2. The converter arrangement of claim 1, wherein each of the first and second modular multilevel converters comprises converter branches for at least two phases, and either the converter branches of each phase are connected via an inductance for each phase with the phase connection point for each phase or a pair of two converter branches of the first and the second modular multilevel converter share one or more inductances.

3. The converter arrangement of claims 2, wherein each of the at least two converter branches of each of the at least first and second modular multilevel converters is connected via a branch inductance with the respective converter branch connection point.

4. The converter arrangement of claims 2 wherein the first and second modular multilevel converters are direct converters.

5. The converter arrangement of claim 2, wherein the at least first and second modular multilevel converters are galvanically connected via a load-side phase connection point to a load or a power source; wherein the load-side phase connection point is connected via a first load-side inductance with a first load-side branch connection point and via a second load-side inductance with a second load-side branch connection point.
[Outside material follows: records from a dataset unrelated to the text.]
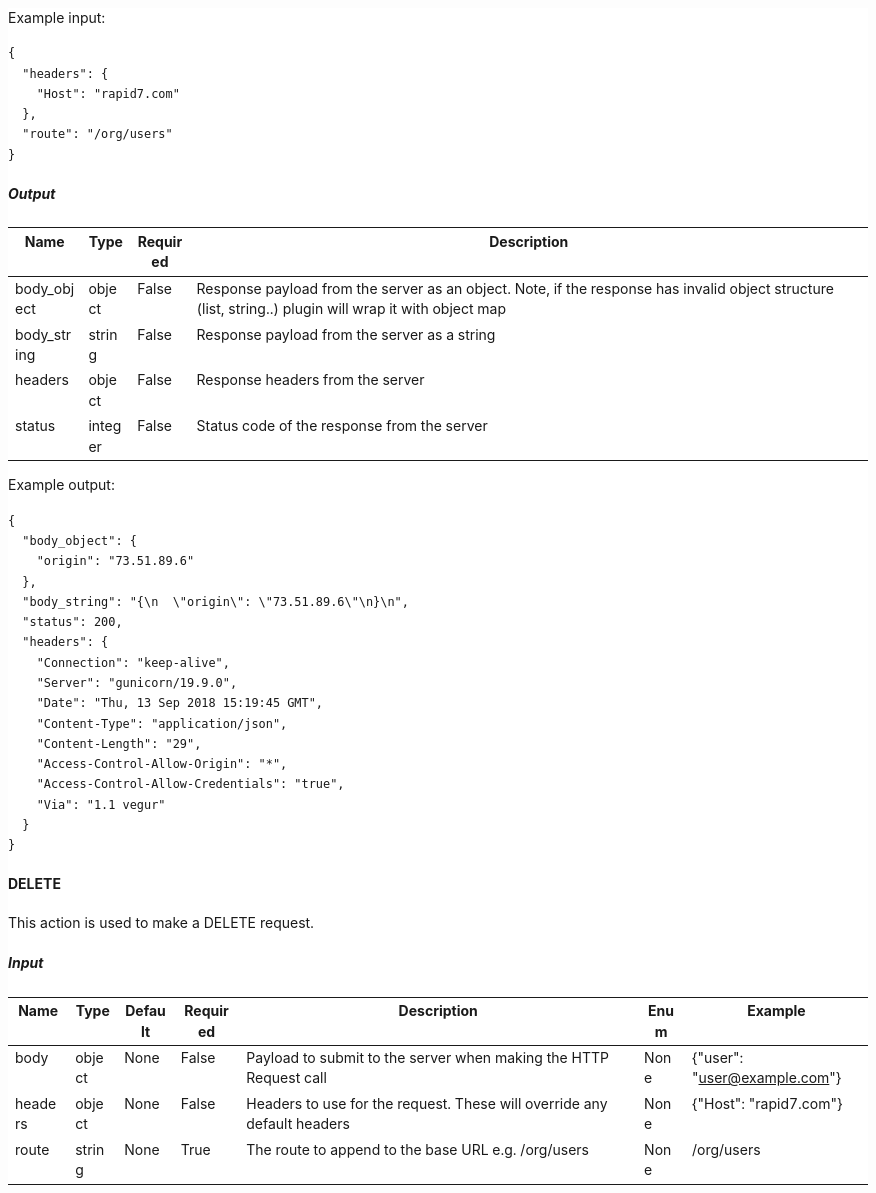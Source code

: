 Example input:

```
{
  "headers": {
    "Host": "rapid7.com"
  },
  "route": "/org/users"
}
```

##### Output

|Name|Type|Required|Description|
|----|----|--------|-----------|
|body_object|object|False|Response payload from the server as an object. Note, if the response has invalid object structure (list, string..) plugin will wrap it with object map|
|body_string|string|False|Response payload from the server as a string|
|headers|object|False|Response headers from the server|
|status|integer|False|Status code of the response from the server|

Example output:

```
{
  "body_object": {
    "origin": "73.51.89.6"
  },
  "body_string": "{\n  \"origin\": \"73.51.89.6\"\n}\n",
  "status": 200,
  "headers": {
    "Connection": "keep-alive",
    "Server": "gunicorn/19.9.0",
    "Date": "Thu, 13 Sep 2018 15:19:45 GMT",
    "Content-Type": "application/json",
    "Content-Length": "29",
    "Access-Control-Allow-Origin": "*",
    "Access-Control-Allow-Credentials": "true",
    "Via": "1.1 vegur"
  }
}
```

#### DELETE

This action is used to make a DELETE request.

##### Input

|Name|Type|Default|Required|Description|Enum|Example|
|----|----|-------|--------|-----------|----|-------|
|body|object|None|False|Payload to submit to the server when making the HTTP Request call|None|{"user": "user@example.com"}|
|headers|object|None|False|Headers to use for the request. These will override any default headers|None|{"Host": "rapid7.com"}|
|route|string|None|True|The route to append to the base URL e.g. /org/users|None|/org/users|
6. The converter arrangement of claim 2, wherein the converter arrangement comprises a transformer and the at least first and second modular multilevel converters are connected via a transformer-side phase connection point with the transformer, such that the at least first and second modular multilevel converters are galvanically connected; wherein the transformer-side phase connection point is connected via a first transformer-side inductance with a first transformer-side branch connection point and via a second transformer-side inductance with a second transformer-side branch connection point.

7. The converter arrangement of claims 1, wherein each of the at least two converter branches of each of the at least first and second modular multilevel converters is connected via a branch inductance with the respective converter branch connection point.

8. The converter arrangement of claim 7, wherein the at least first and second modular multilevel converters are galvanically connected via a load-side phase connection point to a load or a power source; wherein the load-side phase connection point is connected via a first load-side inductance with a first load-side branch connection point and via a second load-side inductance with a second load-side branch connection point.

9. The converter arrangement of claims 7, wherein the first and second modular multilevel converters are direct converters.

10. The converter arrangement claim 1, wherein the at least first and second modular multilevel converters comprise a subconverter for converting an AC current into an DC current.

11. The converter arrangement of claim 1, wherein each of the at least first and second modular multilevel converters is an indirect converter comprising an active rectifier connected via a DC link with an inverter.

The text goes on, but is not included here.